On Tuesday the 26th April, the Williams Project attenders were fortunate enough to listen to a talk given by our very own Mr Paul Fletcher. The presentation gave an insight into the second world war from a French perspective, by showing an abundance of marvellous clips from classic French war films including Monsieur Klein and Hiroshima Mon Amour. Mr Fletcher also articulated how there were no second world war films made during the war itself. It was only after the war ended that the French made copious amount of war films, using various genres such as love films, action films and even cartoons set during the war.
The films portrayed some of the things that happened in France during the War including when the German soldiers took over the North of France, creating the German-occupied Zone, so they could use the coasts nearer to Britain, and leaving the South of France as the free zone. The film La Ligne de démarcation clearly illustrates this situation. The talk was extremely riveting and showed me an insight on the second world war which I had never seen before.
Mr Fletcher, Sergio and Ennio
On the 12th of May, the WP was visited by Mr Fletcher, who gave an interesting and informative talk on the “Spaghetti Western.” Mr Fletcher spoke excellently on the history behind the film genre, and the inspirations and themes on which Sergio Leone based his “Dollars” trilogy. He began by showing us a clip from “Yojimbo,” a Japanese Samurai film which inspired Leone to make his own western, with a Samurai-style anti-hero. Working on a low budget and with an almost entirely Spanish and Italian cast (except, of course, for the then-unheard-of Clint Eastwood), Leone managed to create a hugely popular western using the rough plot of “Yojimbo.” Despite being sued by Akira Kurosawa, the director of “Yojimbo,” Leone received great success thanks to “A Fistful of Dollars” (1964), as it was eventually titled, although this was in part thanks to the music composed by his old school friend, Ennio Morricone. Interestingly, Leone was originally unaware of the popularity achieved by the “The Magnificent Stranger” – he failed to recognise that the positive reviews related to his film.
Leone then did what any director would have the instinct to do in such a situation – he made a sequel, entitled “For a Few Dollars More” (1965). Although this was also successful, the third and final instalment of the “Dollars” trilogy, “The Good, the Bad and the Ugly” (1966) is widely considered to be the most successful and the most complex.
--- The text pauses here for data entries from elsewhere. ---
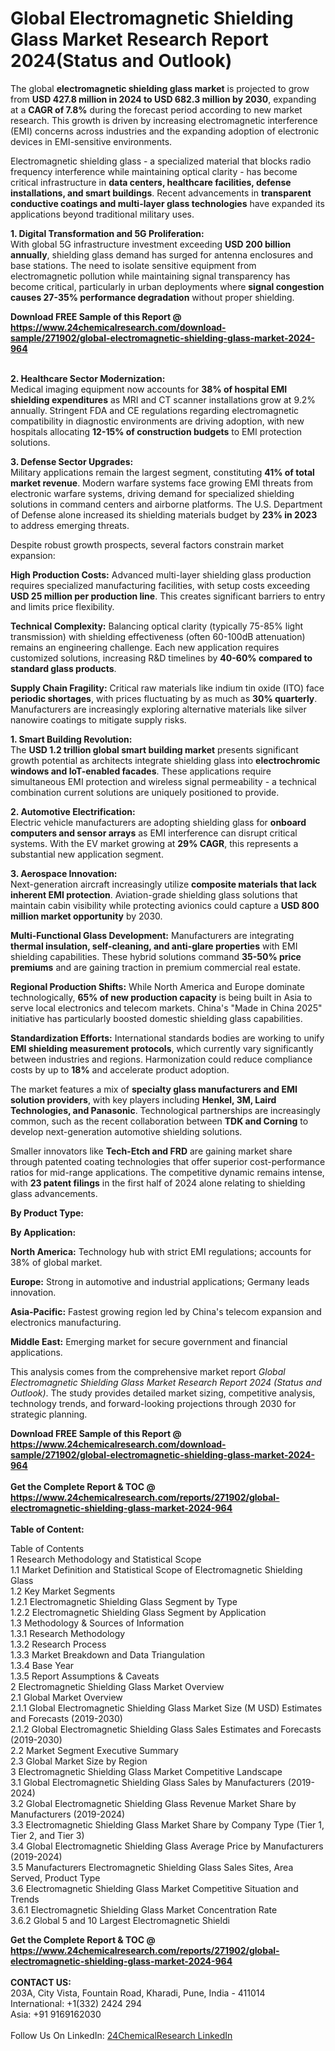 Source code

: <h1>Global Electromagnetic Shielding Glass Market Research Report 2024(Status and Outlook)</h1><p>The global <strong>electromagnetic shielding glass market</strong> is projected to grow from <strong>USD 427.8 million in 2024 to USD 682.3 million by 2030</strong>, expanding at a <strong>CAGR of 7.8%</strong> during the forecast period according to new market research. This growth is driven by increasing electromagnetic interference (EMI) concerns across industries and the expanding adoption of electronic devices in EMI-sensitive environments.</p><p>Electromagnetic shielding glass - a specialized material that blocks radio frequency interference while maintaining optical clarity - has become critical infrastructure in <strong>data centers, healthcare facilities, defense installations, and smart buildings</strong>. Recent advancements in <strong>transparent conductive coatings and multi-layer glass technologies</strong> have expanded its applications beyond traditional military uses.</p><p><strong>1. Digital Transformation and 5G Proliferation:</strong><br>
With global 5G infrastructure investment exceeding <strong>USD 200 billion annually</strong>, shielding glass demand has surged for antenna enclosures and base stations. The need to isolate sensitive equipment from electromagnetic pollution while maintaining signal transparency has become critical, particularly in urban deployments where <strong>signal congestion causes 27-35% performance degradation</strong> without proper shielding.</p><div><b>Download FREE Sample of this Report @ 
            <a href="https://www.24chemicalresearch.com/download-sample/271902/global-electromagnetic-shielding-glass-market-2024-964">
            https://www.24chemicalresearch.com/download-sample/271902/global-electromagnetic-shielding-glass-market-2024-964</a></b></div><br><p><strong>2. Healthcare Sector Modernization:</strong><br>
Medical imaging equipment now accounts for <strong>38% of hospital EMI shielding expenditures</strong> as MRI and CT scanner installations grow at 9.2% annually. Stringent FDA and CE regulations regarding electromagnetic compatibility in diagnostic environments are driving adoption, with new hospitals allocating <strong>12-15% of construction budgets</strong> to EMI protection solutions.</p><p><strong>3. Defense Sector Upgrades:</strong><br>
Military applications remain the largest segment, constituting <strong>41% of total market revenue</strong>. Modern warfare systems face growing EMI threats from electronic warfare systems, driving demand for specialized shielding solutions in command centers and airborne platforms. The U.S. Department of Defense alone increased its shielding materials budget by <strong>23% in 2023</strong> to address emerging threats.</p><p>Despite robust growth prospects, several factors constrain market expansion:</p><p><strong>High Production Costs:</strong> Advanced multi-layer shielding glass production requires specialized manufacturing facilities, with setup costs exceeding <strong>USD 25 million per production line</strong>. This creates significant barriers to entry and limits price flexibility.</p><p><strong>Technical Complexity:</strong> Balancing optical clarity (typically 75-85% light transmission) with shielding effectiveness (often 60-100dB attenuation) remains an engineering challenge. Each new application requires customized solutions, increasing R&amp;D timelines by <strong>40-60% compared to standard glass products</strong>.</p><p><strong>Supply Chain Fragility:</strong> Critical raw materials like indium tin oxide (ITO) face <strong>periodic shortages</strong>, with prices fluctuating by as much as <strong>30% quarterly</strong>. Manufacturers are increasingly exploring alternative materials like silver nanowire coatings to mitigate supply risks.</p><p><strong>1. Smart Building Revolution:</strong><br>
The <strong>USD 1.2 trillion global smart building market</strong> presents significant growth potential as architects integrate shielding glass into <strong>electrochromic windows and IoT-enabled facades</strong>. These applications require simultaneous EMI protection and wireless signal permeability - a technical combination current solutions are uniquely positioned to provide.</p><p><strong>2. Automotive Electrification:</strong><br>
Electric vehicle manufacturers are adopting shielding glass for <strong>onboard computers and sensor arrays</strong> as EMI interference can disrupt critical systems. With the EV market growing at <strong>29% CAGR</strong>, this represents a substantial new application segment.</p><p><strong>3. Aerospace Innovation:</strong><br>
Next-generation aircraft increasingly utilize <strong>composite materials that lack inherent EMI protection</strong>. Aviation-grade shielding glass solutions that maintain cabin visibility while protecting avionics could capture a <strong>USD 800 million market opportunity</strong> by 2030.</p><p><strong>Multi-Functional Glass Development:</strong> Manufacturers are integrating <strong>thermal insulation, self-cleaning, and anti-glare properties</strong> with EMI shielding capabilities. These hybrid solutions command <strong>35-50% price premiums</strong> and are gaining traction in premium commercial real estate.</p><p><strong>Regional Production Shifts:</strong> While North America and Europe dominate technologically, <strong>65% of new production capacity</strong> is being built in Asia to serve local electronics and telecom markets. China's "Made in China 2025" initiative has particularly boosted domestic shielding glass capabilities.</p><p><strong>Standardization Efforts:</strong> International standards bodies are working to unify <strong>EMI shielding measurement protocols</strong>, which currently vary significantly between industries and regions. Harmonization could reduce compliance costs by up to <strong>18%</strong> and accelerate product adoption.</p><p>The market features a mix of <strong>specialty glass manufacturers and EMI solution providers</strong>, with key players including <strong>Henkel, 3M, Laird Technologies, and Panasonic</strong>. Technological partnerships are increasingly common, such as the recent collaboration between <strong>TDK and Corning</strong> to develop next-generation automotive shielding solutions.</p><p>Smaller innovators like <strong>Tech-Etch and FRD</strong> are gaining market share through patented coating technologies that offer superior cost-performance ratios for mid-range applications. The competitive dynamic remains intense, with <strong>23 patent filings</strong> in the first half of 2024 alone relating to shielding glass advancements.</p><p><strong>By Product Type:</strong></p><p><strong>By Application:</strong></p><p><strong>North America:</strong> Technology hub with strict EMI regulations; accounts for 38% of global market.</p><p><strong>Europe:</strong> Strong in automotive and industrial applications; Germany leads innovation.</p><p><strong>Asia-Pacific:</strong> Fastest growing region led by China's telecom expansion and electronics manufacturing.</p><p><strong>Middle East:</strong> Emerging market for secure government and financial applications.</p><p>This analysis comes from the comprehensive market report <em>Global Electromagnetic Shielding Glass Market Research Report 2024 (Status and Outlook)</em>. The study provides detailed market sizing, competitive analysis, technology trends, and forward-looking projections through 2030 for strategic planning.</p><div><b>Download FREE Sample of this Report @ 
            <a href="https://www.24chemicalresearch.com/download-sample/271902/global-electromagnetic-shielding-glass-market-2024-964">
            https://www.24chemicalresearch.com/download-sample/271902/global-electromagnetic-shielding-glass-market-2024-964</a></b></div><br><div><b>Get the Complete Report & TOC @ 
            <a href="https://www.24chemicalresearch.com/reports/271902/global-electromagnetic-shielding-glass-market-2024-964">
            https://www.24chemicalresearch.com/reports/271902/global-electromagnetic-shielding-glass-market-2024-964</a></b></div><br>
            <b>Table of Content:</b><p>Table of Contents<br />
1 Research Methodology and Statistical Scope<br />
1.1 Market Definition and Statistical Scope of Electromagnetic Shielding Glass<br />
1.2 Key Market Segments<br />
1.2.1 Electromagnetic Shielding Glass Segment by Type<br />
1.2.2 Electromagnetic Shielding Glass Segment by Application<br />
1.3 Methodology & Sources of Information<br />
1.3.1 Research Methodology<br />
1.3.2 Research Process<br />
1.3.3 Market Breakdown and Data Triangulation<br />
1.3.4 Base Year<br />
1.3.5 Report Assumptions & Caveats<br />
2 Electromagnetic Shielding Glass Market Overview<br />
2.1 Global Market Overview<br />
2.1.1 Global Electromagnetic Shielding Glass Market Size (M USD) Estimates and Forecasts (2019-2030)<br />
2.1.2 Global Electromagnetic Shielding Glass Sales Estimates and Forecasts (2019-2030)<br />
2.2 Market Segment Executive Summary<br />
2.3 Global Market Size by Region<br />
3 Electromagnetic Shielding Glass Market Competitive Landscape<br />
3.1 Global Electromagnetic Shielding Glass Sales by Manufacturers (2019-2024)<br />
3.2 Global Electromagnetic Shielding Glass Revenue Market Share by Manufacturers (2019-2024)<br />
3.3 Electromagnetic Shielding Glass Market Share by Company Type (Tier 1, Tier 2, and Tier 3)<br />
3.4 Global Electromagnetic Shielding Glass Average Price by Manufacturers (2019-2024)<br />
3.5 Manufacturers Electromagnetic Shielding Glass Sales Sites, Area Served, Product Type<br />
3.6 Electromagnetic Shielding Glass Market Competitive Situation and Trends<br />
3.6.1 Electromagnetic Shielding Glass Market Concentration Rate<br />
3.6.2 Global 5 and 10 Largest Electromagnetic Shieldi</p><div><b>Get the Complete Report & TOC @ 
            <a href="https://www.24chemicalresearch.com/reports/271902/global-electromagnetic-shielding-glass-market-2024-964">
            https://www.24chemicalresearch.com/reports/271902/global-electromagnetic-shielding-glass-market-2024-964</a></b></div><br><b>CONTACT US:</b><br>
            203A, City Vista, Fountain Road, Kharadi, Pune, India - 411014<br>
            International: +1(332) 2424 294<br>
            Asia: +91 9169162030 <br><br>
            Follow Us On LinkedIn: <a href="https://www.linkedin.com/company/24chemicalresearch/">24ChemicalResearch LinkedIn</a>
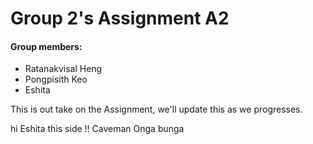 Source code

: # Group 2's Assignment A2

#### Group members:
- Ratanakvisal Heng
- Pongpisith Keo
- Eshita

This is out take on the Assignment, we'll update this as we progresses.

hi Eshita this side !!
Caveman Onga bunga

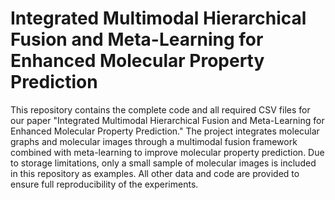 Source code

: # Integrated Multimodal Hierarchical Fusion and Meta-Learning for Enhanced Molecular Property Prediction
This repository contains the complete code and all required CSV files for our paper "Integrated Multimodal Hierarchical Fusion and Meta-Learning for Enhanced Molecular Property Prediction." The project integrates molecular graphs and molecular images through a multimodal fusion framework combined with meta-learning to improve molecular property prediction. Due to storage limitations, only a small sample of molecular images is included in this repository as examples. All other data and code are provided to ensure full reproducibility of the experiments.

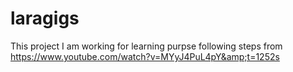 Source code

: # laragigs
This project I am working for learning purpse following steps from https://www.youtube.com/watch?v=MYyJ4PuL4pY&amp;t=1252s
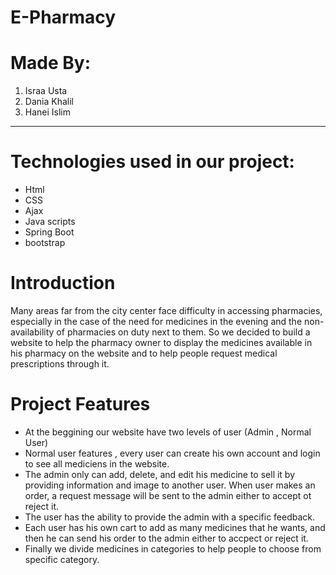 # E-Pharmacy

# Made By:
  1. Israa Usta
  2. Dania Khalil
  3. Hanei Islim
---
#  Technologies used in our project:
  * Html
  * CSS
  * Ajax
  * Java scripts
  * Spring Boot
  * bootstrap
 

# Introduction
Many areas far from the city center face difficulty in accessing pharmacies, especially in the case of the need for medicines in the evening and the non-availability of pharmacies on duty next to them. 
So we decided to build a website to help the pharmacy owner to display the medicines available in his pharmacy on the website and to help people request medical prescriptions through it.


# Project Features
* At the beggining our website have two levels of user (Admin  , Normal User)
* Normal user features , every user can create his own account and login to see all mediciens in the website.
* The admin only can add, delete, and edit his medicine to sell it by providing information and image to another user. When user makes an order, a request message will be sent to the admin either to accept ot reject it.
* The user has the ability to provide the admin with a specific feedback.
* Each user has his own cart to add as many medicines that he wants, and then he can send his order to the admin either to accpect or reject it. 
* Finally we divide medicines in categories to help people to choose from specific category.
Following Leone’s success in the western genre, other Italian directors began to imitate him, producing films such as “Django” and “The Great Silence,” known as “Spaghetti Westerns.” Each followed the same essential plot: a mysterious stranger turns up in a town ruled by local thugs, and works as a hired gun to overthrow these thugs. The talk finished with clips from “Once Upon a Time in America” (1968), Leone’s final and perhaps greatest film, and the infuriatingly tense final shoot-out in “The Good, the Bad and the Ugly.”
Mr Fletcher’s talk was engaging and interesting, and I’m sure that we are all very grateful to Mr Fletcher for delivering such a fascinating talk about some of the most influential films of all time.
Old Chigwellian Michael Pruss, Senior Vice President of Production for Scott Free Productions, hosted a special Williams Project meeting on the Friday before he gave the prizes at the school’s Speech Day. He spoke engagingly and in depth about his personal journey to Hollywood from Chigwell, and then illuminatingly and with passion and humour about the structure of a standard movie plot, even detailing at which minute certain plot-turns are best placed. The audience were spellbound, and asked excellent questions.
Antony Sher stars in this chilling and disturbing hour-long BBC production of J.G. Ballard’s short story The Enormous Place. A man decides never to leave his house again, and video-diaries the ‘experiment’. Tulips and cats will never taste the same again.
Mr Lord showed the vi WP this film from the 1980s, about a journalist who investigates the death of a teenager on an American airbase in Britain, and its subsequent cover-up. A tight thriller, also interesting as perhaps the last film showing the press before computers: manual type-setting, paper filing (so, for example, photos can’t be filed under more than one heading, as they only exist in one paper file), and perhaps the most devious use of a record-player in cinema.